» EXERCISE OBJECTIVE
This exercise calls for copying every line below that holds the word "currentMonth".

» ENTRIES PROVIDED
========

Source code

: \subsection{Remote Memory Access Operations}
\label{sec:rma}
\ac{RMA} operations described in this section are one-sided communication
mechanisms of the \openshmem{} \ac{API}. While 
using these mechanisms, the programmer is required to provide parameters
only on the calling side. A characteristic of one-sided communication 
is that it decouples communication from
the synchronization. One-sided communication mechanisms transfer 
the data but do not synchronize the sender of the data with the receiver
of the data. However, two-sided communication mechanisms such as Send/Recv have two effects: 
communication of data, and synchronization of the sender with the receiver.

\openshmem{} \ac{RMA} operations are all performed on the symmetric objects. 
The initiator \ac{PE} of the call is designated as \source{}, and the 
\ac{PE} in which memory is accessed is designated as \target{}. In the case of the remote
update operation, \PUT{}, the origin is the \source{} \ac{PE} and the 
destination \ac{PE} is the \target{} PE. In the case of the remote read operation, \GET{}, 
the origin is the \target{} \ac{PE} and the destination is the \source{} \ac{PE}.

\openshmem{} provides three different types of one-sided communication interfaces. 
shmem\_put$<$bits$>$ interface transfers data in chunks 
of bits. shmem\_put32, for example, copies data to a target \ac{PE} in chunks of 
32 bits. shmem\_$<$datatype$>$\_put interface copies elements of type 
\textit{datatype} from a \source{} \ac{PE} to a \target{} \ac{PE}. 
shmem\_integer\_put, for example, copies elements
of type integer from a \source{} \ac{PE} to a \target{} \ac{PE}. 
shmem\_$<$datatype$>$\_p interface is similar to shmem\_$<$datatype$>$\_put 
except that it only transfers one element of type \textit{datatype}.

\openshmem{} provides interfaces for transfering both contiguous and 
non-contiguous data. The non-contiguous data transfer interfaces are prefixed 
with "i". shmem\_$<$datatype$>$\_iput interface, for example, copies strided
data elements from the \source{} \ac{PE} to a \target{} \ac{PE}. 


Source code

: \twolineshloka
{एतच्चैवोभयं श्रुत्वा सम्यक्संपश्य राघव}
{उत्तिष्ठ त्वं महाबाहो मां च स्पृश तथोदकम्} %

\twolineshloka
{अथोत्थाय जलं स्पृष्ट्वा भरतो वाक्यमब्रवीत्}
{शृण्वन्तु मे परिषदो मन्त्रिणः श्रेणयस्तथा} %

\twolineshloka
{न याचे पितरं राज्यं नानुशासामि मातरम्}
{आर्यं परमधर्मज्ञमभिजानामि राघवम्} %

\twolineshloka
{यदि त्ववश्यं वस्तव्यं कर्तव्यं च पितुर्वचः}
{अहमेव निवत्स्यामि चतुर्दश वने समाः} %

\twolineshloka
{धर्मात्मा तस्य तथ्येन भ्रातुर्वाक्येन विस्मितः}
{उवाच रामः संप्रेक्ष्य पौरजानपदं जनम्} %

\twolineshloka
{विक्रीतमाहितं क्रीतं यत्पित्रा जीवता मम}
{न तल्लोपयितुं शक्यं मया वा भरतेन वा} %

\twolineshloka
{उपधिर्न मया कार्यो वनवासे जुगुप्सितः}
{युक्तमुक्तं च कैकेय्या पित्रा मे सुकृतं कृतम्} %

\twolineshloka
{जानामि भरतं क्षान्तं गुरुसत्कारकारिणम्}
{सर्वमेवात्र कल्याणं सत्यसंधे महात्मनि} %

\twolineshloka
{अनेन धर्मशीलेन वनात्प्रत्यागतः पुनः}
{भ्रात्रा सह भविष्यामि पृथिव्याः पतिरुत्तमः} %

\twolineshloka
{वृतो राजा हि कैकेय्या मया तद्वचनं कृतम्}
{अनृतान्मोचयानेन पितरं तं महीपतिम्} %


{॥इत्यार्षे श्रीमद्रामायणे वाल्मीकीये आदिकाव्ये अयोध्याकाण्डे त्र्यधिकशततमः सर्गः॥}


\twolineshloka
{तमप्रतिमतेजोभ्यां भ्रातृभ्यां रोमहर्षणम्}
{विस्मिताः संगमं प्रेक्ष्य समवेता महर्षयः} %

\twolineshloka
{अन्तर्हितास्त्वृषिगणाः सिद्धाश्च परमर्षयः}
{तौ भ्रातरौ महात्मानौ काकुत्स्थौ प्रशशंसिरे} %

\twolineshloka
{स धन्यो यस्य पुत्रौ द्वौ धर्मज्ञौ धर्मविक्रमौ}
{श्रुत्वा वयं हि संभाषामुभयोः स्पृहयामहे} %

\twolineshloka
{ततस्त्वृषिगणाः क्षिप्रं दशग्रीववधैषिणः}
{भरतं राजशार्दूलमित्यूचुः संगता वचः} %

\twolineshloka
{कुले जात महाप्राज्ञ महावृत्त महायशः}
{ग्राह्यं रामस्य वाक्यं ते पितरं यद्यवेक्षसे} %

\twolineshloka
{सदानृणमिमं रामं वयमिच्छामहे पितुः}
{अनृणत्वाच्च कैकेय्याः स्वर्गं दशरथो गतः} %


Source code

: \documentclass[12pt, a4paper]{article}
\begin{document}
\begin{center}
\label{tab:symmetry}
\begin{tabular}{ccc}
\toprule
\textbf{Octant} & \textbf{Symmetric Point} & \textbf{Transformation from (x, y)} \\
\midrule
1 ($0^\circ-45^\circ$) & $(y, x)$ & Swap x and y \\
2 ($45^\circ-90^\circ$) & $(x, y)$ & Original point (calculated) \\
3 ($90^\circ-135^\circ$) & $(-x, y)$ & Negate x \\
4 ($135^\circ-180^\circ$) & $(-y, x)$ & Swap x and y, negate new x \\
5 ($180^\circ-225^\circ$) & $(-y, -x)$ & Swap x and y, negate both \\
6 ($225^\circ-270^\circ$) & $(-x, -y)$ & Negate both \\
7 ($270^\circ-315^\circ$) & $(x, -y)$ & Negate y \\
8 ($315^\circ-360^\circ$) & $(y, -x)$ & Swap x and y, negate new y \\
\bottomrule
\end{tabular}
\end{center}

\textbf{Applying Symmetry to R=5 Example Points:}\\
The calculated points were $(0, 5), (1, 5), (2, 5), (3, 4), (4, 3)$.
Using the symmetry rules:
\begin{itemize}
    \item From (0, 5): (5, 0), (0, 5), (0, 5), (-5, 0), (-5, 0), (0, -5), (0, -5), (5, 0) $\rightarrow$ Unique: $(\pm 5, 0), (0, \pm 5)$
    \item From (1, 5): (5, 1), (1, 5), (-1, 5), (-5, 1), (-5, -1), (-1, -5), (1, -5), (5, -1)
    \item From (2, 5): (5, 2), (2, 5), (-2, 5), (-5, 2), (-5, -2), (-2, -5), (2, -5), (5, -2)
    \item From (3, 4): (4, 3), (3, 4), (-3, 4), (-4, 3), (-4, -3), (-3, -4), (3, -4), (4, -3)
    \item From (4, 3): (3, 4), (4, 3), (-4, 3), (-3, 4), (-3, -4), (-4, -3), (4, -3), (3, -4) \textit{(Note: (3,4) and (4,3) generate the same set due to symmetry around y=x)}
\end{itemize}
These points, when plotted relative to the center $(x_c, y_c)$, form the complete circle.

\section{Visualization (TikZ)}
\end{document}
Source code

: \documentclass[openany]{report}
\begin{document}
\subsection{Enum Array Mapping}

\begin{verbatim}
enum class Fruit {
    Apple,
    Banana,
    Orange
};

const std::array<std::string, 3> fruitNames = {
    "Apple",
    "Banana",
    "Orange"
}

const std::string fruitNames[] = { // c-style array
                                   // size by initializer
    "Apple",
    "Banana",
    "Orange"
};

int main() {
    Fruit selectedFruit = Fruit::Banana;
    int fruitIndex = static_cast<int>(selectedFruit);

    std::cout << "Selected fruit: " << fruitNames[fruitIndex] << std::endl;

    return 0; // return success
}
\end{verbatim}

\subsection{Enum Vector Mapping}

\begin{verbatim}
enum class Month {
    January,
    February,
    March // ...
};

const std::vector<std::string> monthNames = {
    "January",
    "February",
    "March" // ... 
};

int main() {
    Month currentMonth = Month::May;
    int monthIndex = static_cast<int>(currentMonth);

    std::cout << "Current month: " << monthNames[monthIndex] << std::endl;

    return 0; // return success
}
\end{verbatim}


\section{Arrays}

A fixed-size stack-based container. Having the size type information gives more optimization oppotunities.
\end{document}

========

» RESULT OF THIS EXERCISE
    Month currentMonth = Month::May;
    int monthIndex = static_cast<int>(currentMonth);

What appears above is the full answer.